#### Data to use ####

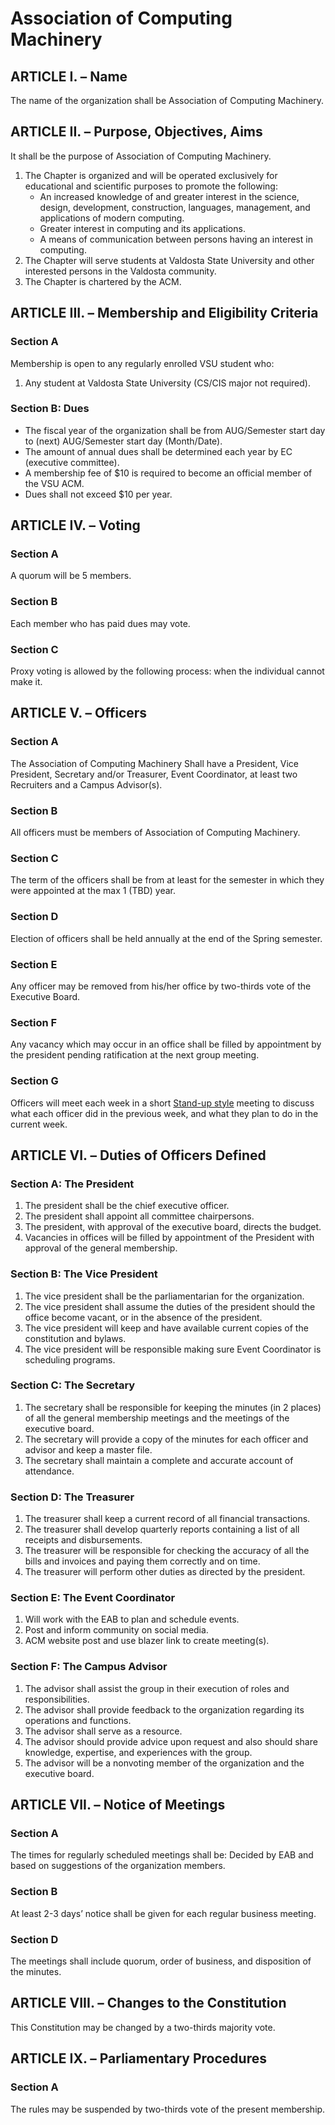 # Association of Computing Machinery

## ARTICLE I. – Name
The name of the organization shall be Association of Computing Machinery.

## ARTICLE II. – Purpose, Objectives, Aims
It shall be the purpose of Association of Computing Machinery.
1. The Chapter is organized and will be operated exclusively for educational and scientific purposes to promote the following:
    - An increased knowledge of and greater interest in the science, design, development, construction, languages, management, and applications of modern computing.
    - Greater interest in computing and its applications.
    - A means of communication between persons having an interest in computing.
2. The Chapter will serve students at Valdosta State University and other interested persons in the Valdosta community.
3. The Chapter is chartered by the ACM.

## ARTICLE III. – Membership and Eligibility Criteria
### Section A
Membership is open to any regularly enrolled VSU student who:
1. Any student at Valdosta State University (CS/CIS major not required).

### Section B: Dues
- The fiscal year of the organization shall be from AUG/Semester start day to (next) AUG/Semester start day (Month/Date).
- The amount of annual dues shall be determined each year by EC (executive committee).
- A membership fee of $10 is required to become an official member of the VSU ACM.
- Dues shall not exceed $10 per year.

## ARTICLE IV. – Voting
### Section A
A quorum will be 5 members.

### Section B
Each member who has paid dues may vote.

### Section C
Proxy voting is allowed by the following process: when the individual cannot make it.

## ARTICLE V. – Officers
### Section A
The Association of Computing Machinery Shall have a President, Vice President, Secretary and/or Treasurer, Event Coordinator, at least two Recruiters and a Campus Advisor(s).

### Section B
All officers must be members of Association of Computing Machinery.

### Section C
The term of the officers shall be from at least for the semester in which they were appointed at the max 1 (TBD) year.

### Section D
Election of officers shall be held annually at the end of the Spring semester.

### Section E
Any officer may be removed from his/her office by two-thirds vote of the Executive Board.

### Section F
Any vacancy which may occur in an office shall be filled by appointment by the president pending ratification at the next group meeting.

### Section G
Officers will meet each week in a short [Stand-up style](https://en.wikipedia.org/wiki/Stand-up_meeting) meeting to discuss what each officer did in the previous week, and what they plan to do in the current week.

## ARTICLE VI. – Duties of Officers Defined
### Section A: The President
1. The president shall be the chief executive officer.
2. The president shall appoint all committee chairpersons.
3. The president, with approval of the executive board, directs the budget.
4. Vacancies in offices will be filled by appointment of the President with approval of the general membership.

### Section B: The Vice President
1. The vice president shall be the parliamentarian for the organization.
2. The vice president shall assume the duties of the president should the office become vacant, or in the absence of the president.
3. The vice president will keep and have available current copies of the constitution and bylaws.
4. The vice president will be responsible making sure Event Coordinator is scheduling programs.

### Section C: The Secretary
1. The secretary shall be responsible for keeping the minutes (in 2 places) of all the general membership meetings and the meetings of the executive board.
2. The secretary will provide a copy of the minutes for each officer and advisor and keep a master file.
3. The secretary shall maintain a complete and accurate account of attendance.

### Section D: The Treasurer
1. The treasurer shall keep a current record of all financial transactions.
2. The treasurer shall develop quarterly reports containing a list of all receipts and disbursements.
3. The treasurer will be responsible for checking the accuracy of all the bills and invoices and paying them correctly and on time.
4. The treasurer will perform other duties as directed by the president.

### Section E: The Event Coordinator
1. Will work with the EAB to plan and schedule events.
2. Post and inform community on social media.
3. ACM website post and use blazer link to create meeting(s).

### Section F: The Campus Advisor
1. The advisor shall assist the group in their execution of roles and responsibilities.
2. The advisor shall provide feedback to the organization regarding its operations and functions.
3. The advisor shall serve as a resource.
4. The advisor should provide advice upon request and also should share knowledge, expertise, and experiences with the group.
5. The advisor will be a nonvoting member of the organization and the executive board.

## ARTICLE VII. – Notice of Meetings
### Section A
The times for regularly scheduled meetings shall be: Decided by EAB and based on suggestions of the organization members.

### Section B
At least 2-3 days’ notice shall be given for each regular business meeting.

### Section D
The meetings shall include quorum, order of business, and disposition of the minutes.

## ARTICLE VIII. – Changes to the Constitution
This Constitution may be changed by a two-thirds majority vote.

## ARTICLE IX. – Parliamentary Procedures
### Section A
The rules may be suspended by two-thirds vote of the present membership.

####

# Directions for this task
What you return must match the records letter for letter, except that the pictures stay out.

# Exercise answer
 # Association of Computing Machinery

## ARTICLE I. – Name
The name of the organization shall be Association of Computing Machinery.

## ARTICLE II. – Purpose, Objectives, Aims
It shall be the purpose of Association of Computing Machinery.
1. The Chapter is organized and will be operated exclusively for educational and scientific purposes to promote the following:
    - An increased knowledge of and greater interest in the science, design, development, construction, languages, management, and applications of modern computing.
    - Greater interest in computing and its applications.
    - A means of communication between persons having an interest in computing.
2. The Chapter will serve students at Valdosta State University and other interested persons in the Valdosta community.
3. The Chapter is chartered by the ACM.

## ARTICLE III. – Membership and Eligibility Criteria
### Section A
Membership is open to any regularly enrolled VSU student who:
1. Any student at Valdosta State University (CS/CIS major not required).

### Section B: Dues
- The fiscal year of the organization shall be from AUG/Semester start day to (next) AUG/Semester start day (Month/Date).
- The amount of annual dues shall be determined each year by EC (executive committee).
- A membership fee of $10 is required to become an official member of the VSU ACM.
- Dues shall not exceed $10 per year.

## ARTICLE IV. – Voting
### Section A
A quorum will be 5 members.

### Section B
Each member who has paid dues may vote.

### Section C
Proxy voting is allowed by the following process: when the individual cannot make it.

## ARTICLE V. – Officers
### Section A
The Association of Computing Machinery Shall have a President, Vice President, Secretary and/or Treasurer, Event Coordinator, at least two Recruiters and a Campus Advisor(s).

### Section B
All officers must be members of Association of Computing Machinery.

### Section C
The term of the officers shall be from at least for the semester in which they were appointed at the max 1 (TBD) year.

### Section D
Election of officers shall be held annually at the end of the Spring semester.

### Section E
Any officer may be removed from his/her office by two-thirds vote of the Executive Board.

### Section F
Any vacancy which may occur in an office shall be filled by appointment by the president pending ratification at the next group meeting.

### Section G
Officers will meet each week in a short [Stand-up style](https://en.wikipedia.org/wiki/Stand-up_meeting) meeting to discuss what each officer did in the previous week, and what they plan to do in the current week.

## ARTICLE VI. – Duties of Officers Defined
### Section A: The President
1. The president shall be the chief executive officer.
2. The president shall appoint all committee chairpersons.
3. The president, with approval of the executive board, directs the budget.
4. Vacancies in offices will be filled by appointment of the President with approval of the general membership.

### Section B: The Vice President
1. The vice president shall be the parliamentarian for the organization.
2. The vice president shall assume the duties of the president should the office become vacant, or in the absence of the president.
3. The vice president will keep and have available current copies of the constitution and bylaws.
4. The vice president will be responsible making sure Event Coordinator is scheduling programs.

### Section C: The Secretary
1. The secretary shall be responsible for keeping the minutes (in 2 places) of all the general membership meetings and the meetings of the executive board.
2. The secretary will provide a copy of the minutes for each officer and advisor and keep a master file.
3. The secretary shall maintain a complete and accurate account of attendance.

### Section D: The Treasurer
1. The treasurer shall keep a current record of all financial transactions.
2. The treasurer shall develop quarterly reports containing a list of all receipts and disbursements.
3. The treasurer will be responsible for checking the accuracy of all the bills and invoices and paying them correctly and on time.
4. The treasurer will perform other duties as directed by the president.

### Section E: The Event Coordinator
1. Will work with the EAB to plan and schedule events.
2. Post and inform community on social media.
3. ACM website post and use blazer link to create meeting(s).

### Section F: The Campus Advisor
1. The advisor shall assist the group in their execution of roles and responsibilities.
2. The advisor shall provide feedback to the organization regarding its operations and functions.
3. The advisor shall serve as a resource.
4. The advisor should provide advice upon request and also should share knowledge, expertise, and experiences with the group.
5. The advisor will be a nonvoting member of the organization and the executive board.

## ARTICLE VII. – Notice of Meetings
### Section A
The times for regularly scheduled meetings shall be: Decided by EAB and based on suggestions of the organization members.

### Section B
At least 2-3 days’ notice shall be given for each regular business meeting.

### Section D
The meetings shall include quorum, order of business, and disposition of the minutes.

## ARTICLE VIII. – Changes to the Constitution
This Constitution may be changed by a two-thirds majority vote.

## ARTICLE IX. – Parliamentary Procedures
### Section A
The rules may be suspended by two-thirds vote of the present membership.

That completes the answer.